Message par karatejapon » Ven Sep 08, 2006 3:08 pm

Jean-Michel est au Japon depuis une vingtaine d'années. Marié à une Nippone et père d'un adolescent de quinze ans, il vit au coeur de Tôkyô, à quelques minutes du siège de la petite - mais prospère - société qu'il dirige.
Lors d'un récent déjeuner à Tôkyô (juillet 2005), dans le quartier de Daikanyama, il nous a confié son parcours martial, loin du rêve de certains comme vous le comprendrez vite.


- kj: "Quand, comment et pourquoi es-tu arrivé au Japon?"

- J.-M.: "J'ai débarqué à Tôkyô en 85 en ne parlant que quelques mots de japonais après une année d'étude - à temps perdu. Je sortais d'une école de commerce BAC +5 et j'avais déjà travaillé en entreprise mais je ne voulais plus rester en France. Le Japon m'attirait et comme je pratiquais le karate depuis une dizaine d'années, ça semblait le bon choix."


- kj: "Comment se sont passés les débuts?"

- J.-M.: "Sur le plan professionnel ce fut parfait. J'ai intégré une petite entreprise japonaise par relations puis j'ai monté ma propre structure au bout de trois ans avec l'aide de ma femme, rencontrée ici. Comme tu le sais les affaires ont bien marché dès le départ.
Par contre, sur le plan Arts Martiaux, quelle galère..."


- kj: "Pourtant tout pratiquant rêve de pouvoir s'entraîner à la source. Peux-tu expliquer pour les membres du site?"
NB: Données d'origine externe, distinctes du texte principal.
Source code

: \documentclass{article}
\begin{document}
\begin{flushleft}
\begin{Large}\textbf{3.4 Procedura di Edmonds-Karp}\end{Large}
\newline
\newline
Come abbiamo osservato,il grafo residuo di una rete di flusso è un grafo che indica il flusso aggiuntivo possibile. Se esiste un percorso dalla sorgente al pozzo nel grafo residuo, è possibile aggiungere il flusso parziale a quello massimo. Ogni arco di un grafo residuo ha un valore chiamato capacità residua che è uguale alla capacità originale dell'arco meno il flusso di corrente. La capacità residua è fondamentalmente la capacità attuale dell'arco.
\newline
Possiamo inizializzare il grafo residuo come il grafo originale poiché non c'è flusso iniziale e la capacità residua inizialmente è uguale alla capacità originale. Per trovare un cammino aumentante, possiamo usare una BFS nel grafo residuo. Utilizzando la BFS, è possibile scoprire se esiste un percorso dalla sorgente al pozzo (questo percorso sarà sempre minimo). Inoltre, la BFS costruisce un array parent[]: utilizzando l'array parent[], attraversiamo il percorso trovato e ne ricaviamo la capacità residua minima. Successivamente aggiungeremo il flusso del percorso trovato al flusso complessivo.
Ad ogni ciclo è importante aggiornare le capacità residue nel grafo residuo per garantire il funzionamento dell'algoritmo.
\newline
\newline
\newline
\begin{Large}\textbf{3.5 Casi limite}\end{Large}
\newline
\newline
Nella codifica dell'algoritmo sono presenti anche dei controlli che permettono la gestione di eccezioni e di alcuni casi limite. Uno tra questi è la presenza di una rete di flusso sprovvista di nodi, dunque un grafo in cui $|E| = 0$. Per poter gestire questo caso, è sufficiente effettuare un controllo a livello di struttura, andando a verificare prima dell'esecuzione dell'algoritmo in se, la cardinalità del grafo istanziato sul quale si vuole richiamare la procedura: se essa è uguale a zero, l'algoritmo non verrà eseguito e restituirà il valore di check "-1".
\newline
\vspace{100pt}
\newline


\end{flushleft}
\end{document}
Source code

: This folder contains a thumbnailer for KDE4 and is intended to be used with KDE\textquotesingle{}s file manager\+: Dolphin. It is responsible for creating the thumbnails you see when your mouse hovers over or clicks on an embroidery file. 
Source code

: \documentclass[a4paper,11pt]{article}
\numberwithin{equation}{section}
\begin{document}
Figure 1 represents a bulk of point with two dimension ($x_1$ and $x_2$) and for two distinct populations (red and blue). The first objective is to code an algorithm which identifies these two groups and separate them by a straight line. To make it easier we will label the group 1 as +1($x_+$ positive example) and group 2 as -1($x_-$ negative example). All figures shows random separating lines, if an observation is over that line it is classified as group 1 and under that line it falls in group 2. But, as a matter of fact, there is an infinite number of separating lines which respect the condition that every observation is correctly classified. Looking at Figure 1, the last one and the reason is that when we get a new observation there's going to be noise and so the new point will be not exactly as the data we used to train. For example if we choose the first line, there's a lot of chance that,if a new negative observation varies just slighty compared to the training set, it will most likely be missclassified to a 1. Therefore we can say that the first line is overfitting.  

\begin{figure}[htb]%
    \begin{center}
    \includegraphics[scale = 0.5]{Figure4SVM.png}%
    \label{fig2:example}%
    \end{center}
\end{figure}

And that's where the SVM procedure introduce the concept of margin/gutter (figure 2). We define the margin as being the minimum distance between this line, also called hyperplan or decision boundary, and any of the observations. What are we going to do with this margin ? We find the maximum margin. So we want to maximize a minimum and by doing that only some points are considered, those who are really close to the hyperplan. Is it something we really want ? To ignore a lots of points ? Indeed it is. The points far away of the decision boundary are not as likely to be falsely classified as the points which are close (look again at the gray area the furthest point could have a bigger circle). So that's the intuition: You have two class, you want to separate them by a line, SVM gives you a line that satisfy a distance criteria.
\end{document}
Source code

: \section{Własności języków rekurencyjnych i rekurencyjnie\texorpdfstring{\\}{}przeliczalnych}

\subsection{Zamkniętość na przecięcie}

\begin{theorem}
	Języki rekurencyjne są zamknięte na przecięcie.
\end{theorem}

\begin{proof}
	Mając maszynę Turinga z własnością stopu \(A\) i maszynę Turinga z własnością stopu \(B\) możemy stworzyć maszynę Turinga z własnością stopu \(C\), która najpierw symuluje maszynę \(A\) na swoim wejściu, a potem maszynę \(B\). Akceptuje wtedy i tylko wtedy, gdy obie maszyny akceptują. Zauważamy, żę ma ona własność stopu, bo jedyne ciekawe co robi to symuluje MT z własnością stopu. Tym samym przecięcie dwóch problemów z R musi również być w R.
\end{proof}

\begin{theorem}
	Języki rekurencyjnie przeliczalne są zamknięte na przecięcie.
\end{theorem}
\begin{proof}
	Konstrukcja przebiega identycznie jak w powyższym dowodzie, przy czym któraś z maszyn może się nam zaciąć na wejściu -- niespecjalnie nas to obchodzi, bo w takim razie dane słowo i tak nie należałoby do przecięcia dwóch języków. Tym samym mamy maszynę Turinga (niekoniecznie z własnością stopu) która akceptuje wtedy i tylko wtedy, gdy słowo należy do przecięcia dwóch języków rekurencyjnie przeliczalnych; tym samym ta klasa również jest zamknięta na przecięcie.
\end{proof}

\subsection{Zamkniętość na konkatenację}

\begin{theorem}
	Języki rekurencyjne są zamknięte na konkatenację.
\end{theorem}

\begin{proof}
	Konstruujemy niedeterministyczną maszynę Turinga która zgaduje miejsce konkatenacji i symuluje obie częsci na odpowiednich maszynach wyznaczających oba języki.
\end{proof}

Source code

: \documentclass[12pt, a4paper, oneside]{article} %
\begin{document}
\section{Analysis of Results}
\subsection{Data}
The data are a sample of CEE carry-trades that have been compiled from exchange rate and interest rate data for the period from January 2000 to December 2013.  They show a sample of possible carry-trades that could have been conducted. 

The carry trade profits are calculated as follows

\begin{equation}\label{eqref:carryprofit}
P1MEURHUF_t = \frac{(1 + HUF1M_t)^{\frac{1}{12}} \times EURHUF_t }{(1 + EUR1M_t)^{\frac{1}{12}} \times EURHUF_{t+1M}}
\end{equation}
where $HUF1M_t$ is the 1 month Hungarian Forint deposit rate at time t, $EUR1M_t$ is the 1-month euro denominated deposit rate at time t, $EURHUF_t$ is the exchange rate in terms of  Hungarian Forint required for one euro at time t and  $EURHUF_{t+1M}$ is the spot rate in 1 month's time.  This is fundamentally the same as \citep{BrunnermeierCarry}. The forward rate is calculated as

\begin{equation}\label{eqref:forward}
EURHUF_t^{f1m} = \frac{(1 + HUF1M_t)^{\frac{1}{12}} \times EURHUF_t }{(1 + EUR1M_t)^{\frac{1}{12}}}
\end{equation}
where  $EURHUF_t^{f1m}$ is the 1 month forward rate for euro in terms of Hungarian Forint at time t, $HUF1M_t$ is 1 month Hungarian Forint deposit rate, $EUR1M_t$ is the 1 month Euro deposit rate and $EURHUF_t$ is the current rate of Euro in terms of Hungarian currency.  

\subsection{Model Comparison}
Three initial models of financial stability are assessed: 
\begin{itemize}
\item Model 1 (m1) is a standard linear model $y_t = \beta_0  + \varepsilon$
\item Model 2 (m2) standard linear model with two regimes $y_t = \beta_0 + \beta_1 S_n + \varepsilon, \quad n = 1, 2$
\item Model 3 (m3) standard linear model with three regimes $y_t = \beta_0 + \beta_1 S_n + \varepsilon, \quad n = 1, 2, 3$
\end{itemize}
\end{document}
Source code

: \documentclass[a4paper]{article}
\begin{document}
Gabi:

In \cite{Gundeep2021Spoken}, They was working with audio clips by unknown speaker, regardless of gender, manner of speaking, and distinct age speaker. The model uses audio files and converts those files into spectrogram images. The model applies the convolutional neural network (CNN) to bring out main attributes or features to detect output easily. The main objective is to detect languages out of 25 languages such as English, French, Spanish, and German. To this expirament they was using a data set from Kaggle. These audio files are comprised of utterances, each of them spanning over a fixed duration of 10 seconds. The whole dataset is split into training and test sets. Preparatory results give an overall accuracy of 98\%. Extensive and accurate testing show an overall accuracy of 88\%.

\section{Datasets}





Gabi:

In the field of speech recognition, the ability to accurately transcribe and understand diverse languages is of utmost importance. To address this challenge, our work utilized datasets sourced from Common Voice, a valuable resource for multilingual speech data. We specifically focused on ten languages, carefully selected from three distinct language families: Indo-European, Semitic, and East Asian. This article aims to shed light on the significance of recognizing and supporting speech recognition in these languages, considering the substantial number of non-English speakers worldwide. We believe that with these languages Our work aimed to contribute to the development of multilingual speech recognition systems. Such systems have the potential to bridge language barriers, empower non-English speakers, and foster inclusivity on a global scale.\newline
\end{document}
- J.-M.: "Comme beaucoup de jeunes j'ai commencé par le jûdô à l'école. Ensuite, je me suis mis au karate vers 75. J'allais chez Henri Plée à la Montagne Sainte Geneviève. J'étais vraiment accroché mais les études me prenaient trop de temps donc pas de compétitions mais je suivais les stages avec des Sensei Japonais. Le meilleur c'était Kase Taiji, que tu connais bien. Rien à prouver, super technique, super combattant, simple et gentil avec tout le monde. Un Grand Monsieur. J'étais vraiment triste quand j'ai appris sa mort sur ton site. C'est en partie grâce à lui que je voulais aller au Japon dès cette époque."


- kj: "Et ici donc...?"

- J.-M.: "Dès le début c'est mal parti. J'ai tout de suite cherché un dôjô Shotokan près d'où j'habitais à l'époque. La JKA était trop loin mais Reiko (épouse de J.-M.) m'a trouvé un club à dix minutes de la maison. Je pouvais y aller facilement après le bureau.
Grosse désillusion dès le départ. J'imaginais tous les profs Japonais du niveau de Kase Sensei! Là, techniquement je trouvais ça moyen; sans prétention car je n'avais qu'un petit niveau mais par rapport à ce que j'imaginais...
Je suis quand même resté près d'un an mais je ne sentais pas bien les choses, mal intégré, ce n'était pas ce que je cherchais...Vraiment déçu."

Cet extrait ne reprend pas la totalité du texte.